FSMA was signed into law in 2011 by President Obama, spawning a barrage of Food & Drug Administration (FDA) rulemaking that has increased costs for the entire U.S. food supply chain. The overall approach embodied by FSMA is that government bureaucrats know more about food safety than farmers and ranchers. The new law is costing U.S. taxpayers billions to fund new regulatory procedures, passing on these costs to farmers, consumers, and taxpayers in the form of increased fines, fees, and overall government spending. The Produce Safety rule alone, acknowledges the FDA, is going to cost American farms $366 million a year, and that is likely on the low end. American families will pay this tab in the form of higher prices for healthy fruits and vegetables.
The ostensible purpose of FSMA is to provide “uniformity” to state and federal agricultural rules. Small farmers might say the real purpose is to put them out of business, to the benefit of Big Ag. In the end, however, small farmers and ranchers obtained some relief from FSMA’s heavy regulatory burdens. Today, FSMA provides exemptions for what are called “exempt or qualifiedly exempt” producers who gross more than half a million dollars annually and who sell more than half of their food directly to individual consumers and/or to restaurants and retailers within their state or within 275 miles of their farm.
Two bills (HB 665 and SB 2924) taken up this session by the Mississippi Legislature could nullify these federal exemptions – and much worse – by giving the state Department of Agriculture & Commerce enhanced authority to issue rules and regulations above and beyond the federal Produce Safety rule. Apologists for the legislation claim Mississippi has to pass these bills in order to implement the new federal rules. That does not explain, of course, why the department is seeking additional rulemaking authority. Moreover, if the purpose of FSMA is to bring uniformity to state agricultural rules it would make more sense to stick with the federal guidelines – instead of adding our own on top of that.
It has also been said that the purpose of these bills is to prevent the FDA from coming into Mississippi to enforce FSMA. But under the U.S. Constitution, as well as state law, the federal government cannot simply “commandeer” state personnel and resources to enforce federal regulations. The feds also don’t have the manpower to enforce FSMA themselves. Instead, we are going to accept federal funding to enforce this bad law ourselves.

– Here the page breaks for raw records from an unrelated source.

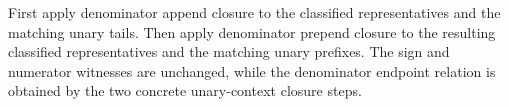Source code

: First apply denominator append closure to the classified representatives and
the matching unary tails. Then apply denominator prepend closure to the
resulting classified representatives and the matching unary prefixes. The sign
and numerator witnesses are unchanged, while the denominator endpoint relation
is obtained by the two concrete unary-context closure steps.
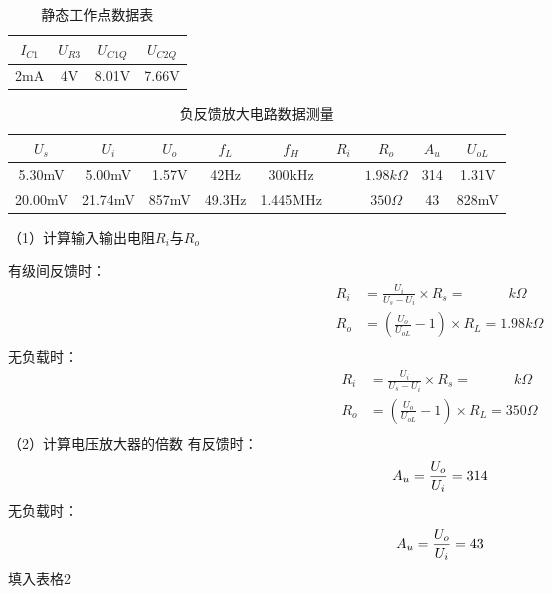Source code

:\documentclass{article}
\begin{document}
    \begin{table}[h]
        \centering  
        \begin{tabular}{c|c|c|c}
            \hline
                $I_{C1}$  &  $U_{R3}$    & $U_{C1Q}$     & $U_{C2Q}$   \\ \hline
                      2mA &   4V         & 8.01V         &7.66V        \\ \hline
        \end{tabular}
        \caption{静态工作点数据表}\label{SIGN}
        \end{table}
        
    \begin{table}[h]
        \centering  
        \begin{tabular}{c|c|c|c|c|c|c|c|c}
            \hline
            
                $U_s$   &  $U_i$    & $U_o$    & $f_L$  &  $f_H$    &  $R_i$                &  $R_o$          &  $A_u$  &  $U_{oL}$ \\ \hline
                5.30mV  &  5.00mV   & 1.57V    & 42Hz   &  300kHz   & \qquad \qquad \qquad  &  $1.98k\Omega$  &  314    &  1.31V    \\ \hline
                20.00mV &  21.74mV  & 857mV    & 49.3Hz &  1.445MHz & \qquad \qquad \qquad  &  $350\Omega$    &  43     &  828mV    \\ \hline
        \end{tabular}
        \caption{负反馈放大电路数据测量}\label{SIGN}
        \end{table}
        
	（1）计算输入输出电阻$R_i$与$R_o$\par
	有级间反馈时：
	\begin{align*}
		\ R_{i}&=\frac{U_i}{U_s-U_i}\times R_s=\qquad \quad k\Omega\\
		\ R_{o}&=(\frac{U_o}{U_{oL}}-1)\times R_L=1.98k\Omega\\
	\end{align*}
	无负载时：
	\begin{align*}
		\ R_{i}&=\frac{U_i}{U_s-U_i}\times R_s=\qquad \quad k\Omega\\
		\ R_{o}&=(\frac{U_o}{U_{oL}}-1)\times R_L=350\Omega\\
	\end{align*}
	（2）计算电压放大器的倍数
	有反馈时：
	\begin{equation*}
		\ A_{u}=\frac{U_{o}}{U_i}=314\\
	\end{equation*}
	无负载时：
	\begin{equation*}
		\ A_{u}=\frac{U_{o}}{U_i}=43\\
	\end{equation*}
	填入表格2
	
\end{document}
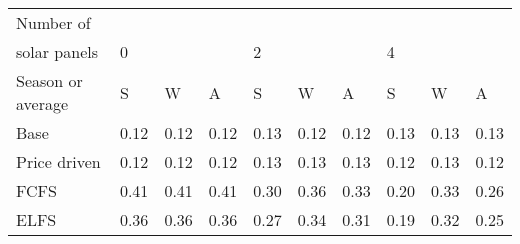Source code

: \begin{table}[h] 
\centering 
\begin{tabular}{l|lll|lll|lll}Number of \\ solar panels&0& & &2& & &4& & \\ \hline 
Season or average & S & W & A & S & W & A & S & W & A \\ \hline 
Base&0.12&0.12&0.12&0.13&0.12&0.12&0.13&0.13&0.13 \\ 
Price driven&0.12&0.12&0.12&0.13&0.13&0.13&0.12&0.13&0.12 \\ 
FCFS&0.41&0.41&0.41&0.30&0.36&0.33&0.20&0.33&0.26 \\ 
ELFS&0.36&0.36&0.36&0.27&0.34&0.31&0.19&0.32&0.25 \\ 
\end{tabular} 
\end{table}
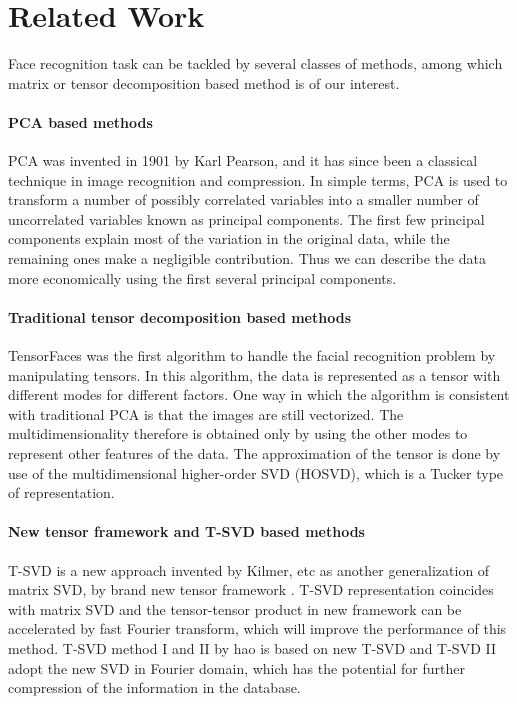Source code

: \documentclass[english]{article}
\newcommand{\<}{\langle}
\renewcommand{\>}{\rangle}
\theoremstyle{definition}
\begin{document}
\section{Related Work}
Face recognition task can be tackled by several classes of methods, among which matrix or tensor decomposition based method is of our interest. 
\paragraph{PCA based methods}
PCA was invented in 1901 by Karl Pearson\cite{pearson1901liii}, and
it has since been a classical technique in image recognition and compression. In simple terms,
PCA is used to transform a number of possibly correlated variables into a smaller number of
uncorrelated variables known as principal components. The first few principal components
explain most of the variation in the original data, while the remaining ones make a negligible
contribution. Thus we can describe the data more economically using the first several principal
components. 
\paragraph{Traditional tensor decomposition based methods}
TensorFaces \cite{vasilescu2002multilinear} was the first algorithm to handle the facial recognition
problem by manipulating tensors. In this algorithm, the data is represented as a tensor
with different modes for different factors. One way in which the algorithm is consistent with
traditional PCA is that the images are still vectorized. The multidimensionality therefore is
obtained only by using the other modes to represent other features of the data. The approximation
of the tensor is done by use of the multidimensional higher-order SVD (HOSVD),
which is a Tucker type of representation. 
\paragraph{New tensor framework and T-SVD based methods}
T-SVD is a new approach invented by Kilmer, etc \cite{kilmer2008third}\cite{kilmer2011factorization}\cite{kilmer2013third} as another generalization of matrix SVD, by brand new tensor framework\cite{kilmer2011factorization} . T-SVD representation coincides with matrix SVD and the tensor-tensor product in new framework can be accelerated by fast Fourier transform, which will improve the performance of this method. T-SVD method I and II by hao \cite{hao2013facial} is based on new T-SVD and T-SVD II adopt the new SVD in Fourier domain, which has the potential for further compression of the information in the database. 
\end{document}
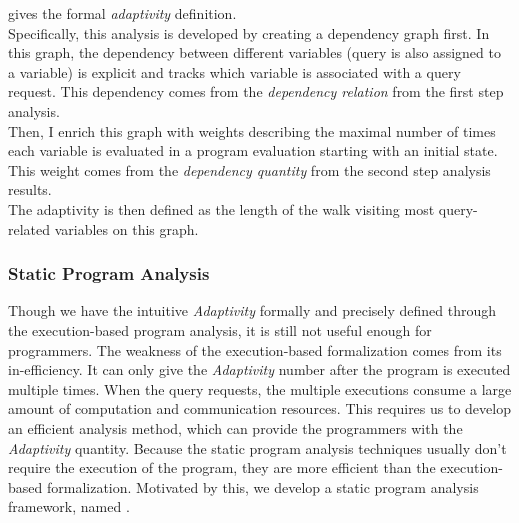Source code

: \begin{enumerate}
 gives the formal \emph{adaptivity} definition. 
 \\
 Specifically, this analysis is developed by creating a dependency graph first. 
 In this graph, the dependency between different variables (query is also assigned to a variable) 
 is explicit and tracks which variable is associated with a query request. 
 This dependency comes from the \emph{dependency relation} from the first step analysis.
 \\
 Then, I enrich this graph with 
 weights describing the maximal number of times each variable is evaluated in a program evaluation starting with an initial state. 
 This weight comes from the \emph{dependency quantity} from the second step analysis results.
 \\
 The adaptivity is then defined as the length of the walk visiting most query-related variables on this graph. 
 \end{enumerate}
\subsubsection{Static Program Analysis}
\label{sec:intro-static}
%
Though we have the intuitive \emph{Adaptivity} formally and precisely defined through the execution-based program analysis,
it is still not useful enough for programmers.
The weakness of the execution-based formalization comes from its in-efficiency.
It can only give the \emph{Adaptivity} number
after the program is executed multiple times.
When the query requests, the multiple executions consume a large amount of computation and communication resources.
This requires us to develop an efficient analysis method, 
which can provide the programmers with the \emph{Adaptivity} quantity.
Because the static program analysis techniques usually don't require the execution of the program,
they are more efficient than the execution-based formalization.
Motivated by this, we develop a static program analysis framework, named {\THESYSTEM}.
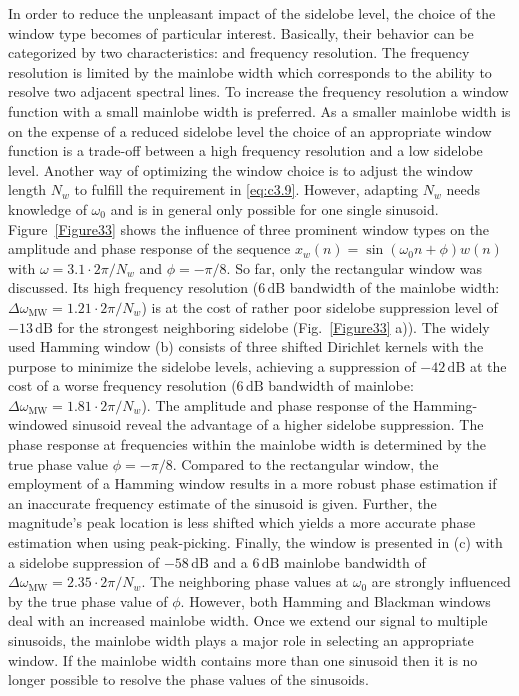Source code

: \noindent In order to reduce the unpleasant impact of the sidelobe level, the choice of the window type becomes of particular interest. Basically, their behavior can be categorized by two characteristics:  and {frequency resolution}. The frequency resolution is limited by the mainlobe width which corresponds to the ability to resolve two adjacent spectral lines. To increase the frequency resolution a window function with a small mainlobe width is preferred. As a smaller mainlobe width is on the expense of a reduced sidelobe level the choice of an appropriate window function is a trade-off between a high frequency resolution and a low sidelobe level. Another way of optimizing the window choice is to adjust the window length $N_w$ to fulfill the requirement in \eqref{eq:c3.9}. However, adapting $N_w$ needs knowledge of $\omega_0$ and is in general only possible for one single sinusoid. \\

\noindent Figure~\ref{Figure33} shows the influence of three prominent window types on the amplitude and phase response of the sequence $x_w(n)=\sin(\omega_0 n+\phi)w(n)$ with $\omega=3.1\cdot 2\pi/N_w$ and $\phi=-\pi/8$. So far, only the rectangular window was discussed. Its high frequency resolution ($6\,\text{dB}$ bandwidth of the mainlobe width: $\Delta\omega_{\text{MW}}=1.21\cdot 2\pi/N_w$) is at the cost of rather poor sidelobe suppression level of $-13\,\text{dB}$ for the strongest neighboring sidelobe (Fig.~\ref{Figure33} a)). The widely used Hamming window (b) consists of three shifted Dirichlet kernels with the purpose to minimize the sidelobe levels, achieving a suppression of $-42\,\text{dB}$ at the cost of a worse frequency resolution ($6\,\text{dB}$ bandwidth of mainlobe: $\Delta\omega_{\text{MW}}=1.81\cdot 2\pi/N_w$). The amplitude and phase response of the Hamming-windowed sinusoid reveal the advantage of a higher sidelobe suppression. The phase response at frequencies within the mainlobe width
is determined by the true phase value $\phi=-\pi/8$.
Compared to the rectangular window, the employment of a Hamming window results in a more robust phase estimation if an inaccurate frequency estimate of the sinusoid is given. Further, the magnitude's peak location is less shifted which yields a more accurate phase estimation when using peak-picking. Finally, the  window is presented in (c) with a sidelobe suppression of $-58\,\text{dB}$ and a $6\,\text{dB}$ mainlobe bandwidth of $\Delta\omega_{\text{MW}}=2.35\cdot 2\pi/N_w$. The neighboring phase values at $\omega_0$ are strongly influenced by the true phase value of $\phi$. However, both Hamming and Blackman windows deal with an increased mainlobe width. Once we extend our signal to multiple sinusoids, the mainlobe width plays a major role in selecting an appropriate window. If the mainlobe width contains more than one sinusoid then it is no longer possible to resolve the phase values of the sinusoids.


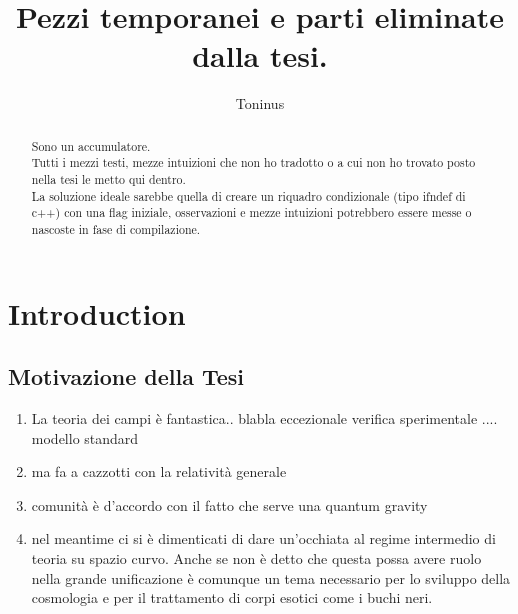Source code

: \documentclass[Main]{subfiles}
\title{Pezzi temporanei e parti eliminate dalla tesi. }
\author{Toninus}
\begin{document}
\maketitle
\begin{abstract}
	Sono un accumulatore.\\
	Tutti i mezzi testi, mezze intuizioni che non ho tradotto o a cui non ho trovato posto nella tesi le metto qui dentro.\\
	\vspace{2mm}
	La soluzione ideale sarebbe quella di creare un riquadro condizionale (tipo ifndef di c++) con una flag iniziale, osservazioni e mezze intuizioni potrebbero essere messe o nascoste in fase di compilazione.
	
\end{abstract}
\tableofcontents

\chapter*{Introduction}
%

\section{Motivazione della Tesi}
\begin{enumerate}
	\item La teoria dei campi è fantastica.. blabla  eccezionale verifica sperimentale .... modello standard
	\item ma fa a cazzotti con la relatività generale
	\item comunità è d'accordo con il fatto che serve una quantum gravity
	\item nel meantime ci si è dimenticati di dare un'occhiata al regime intermedio di teoria su spazio curvo. Anche se non è detto che questa possa avere ruolo nella grande unificazione è comunque un tema necessario per lo sviluppo della cosmologia e per il trattamento di corpi esotici come i buchi neri.
\end{enumerate}
\end{document}
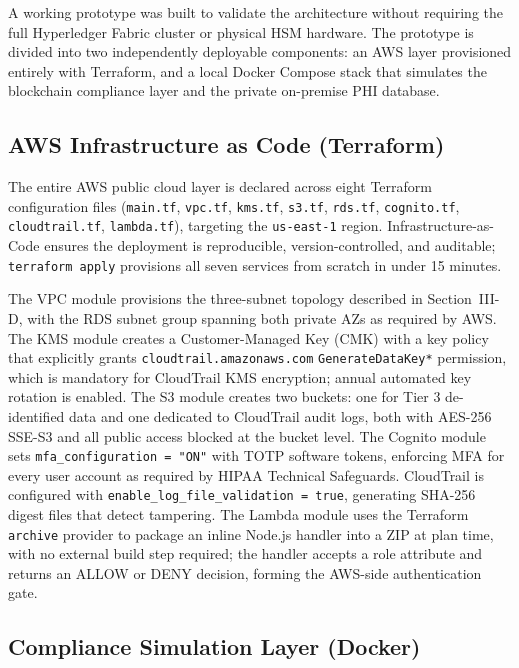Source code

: \documentclass[10pt,twocolumn,a4paper]{article}
\begin{document}
A working prototype was built to validate the architecture without
requiring the full Hyperledger Fabric cluster or physical HSM hardware.
The prototype is divided into two independently deployable components:
an AWS layer provisioned entirely with Terraform, and a local Docker
Compose stack that simulates the blockchain compliance layer and the
private on-premise PHI database.

\subsection{AWS Infrastructure as Code (Terraform)}

The entire AWS public cloud layer is declared across eight Terraform
configuration files (\texttt{main.tf}, \texttt{vpc.tf}, \texttt{kms.tf},
\texttt{s3.tf}, \texttt{rds.tf}, \texttt{cognito.tf},
\texttt{cloudtrail.tf}, \texttt{lambda.tf}), targeting the
\texttt{us-east-1} region. Infrastructure-as-Code ensures the deployment
is reproducible, version-controlled, and auditable; \texttt{terraform apply}
provisions all seven services from scratch in under 15 minutes.

The VPC module provisions the three-subnet topology described in
Section~III-D, with the RDS subnet group spanning both private AZs as
required by AWS. The KMS module creates a Customer-Managed Key (CMK)
with a key policy that explicitly grants \texttt{cloudtrail.amazonaws.com}
\texttt{GenerateDataKey*} permission, which is mandatory for CloudTrail
KMS encryption; annual automated key rotation is enabled. The S3 module
creates two buckets: one for Tier 3 de-identified data and one dedicated
to CloudTrail audit logs, both with AES-256 SSE-S3 and all public access
blocked at the bucket level. The Cognito module sets
\texttt{mfa\_configuration = "ON"} with TOTP software tokens, enforcing
MFA for every user account as required by HIPAA Technical Safeguards.
CloudTrail is configured with \texttt{enable\_log\_file\_validation = true},
generating SHA-256 digest files that detect tampering. The Lambda module
uses the Terraform \texttt{archive} provider to package an inline
Node.js handler into a ZIP at plan time, with no external build step
required; the handler accepts a role attribute and returns an ALLOW or
DENY decision, forming the AWS-side authentication gate.

\subsection{Compliance Simulation Layer (Docker)}
\end{document}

The first bill in question (SB 2924) passed quickly, very quickly, and has already been signed into law by the governor. It is not too late, however, to use the second bill – HB 665 – to protect Mississippi small farmers and ranchers. Thanks to amendments I offered in the Senate Agricultural Committee, HB 665 now conforms with federal law by maintaining the current federal exemptions for exempt or qualifiedly exempt producers. My amendments also deleted language that gave the state Department of Agriculture & Commerce power to literally shut down and bankrupt almost any farm. Already, the federal (and state) rules allow federal and state bureaucrats to inspect and “seize, condemn or destroy any produce that is being grown, kept, exposed for sale, held in possession or under the control of any person on a covered farm.”
It is hard to imagine why the Department of Agriculture would need more power than this to inspect and destroy produce on covered farms. What else do they want? The power to comb through tax records? The power to confiscate farm equipment? The power to arrest farmers and ranchers?
FSMA is already bad enough. If Mississippi is not going to help rollback its onerous regulations and help defend small farmers, we at least shouldn’t be making things worse. If you like your fresh tomatoes – or any kind of locally produced, farm-fresh fruits and vegetables – please ask your lawmaker to support HB 665 as amended.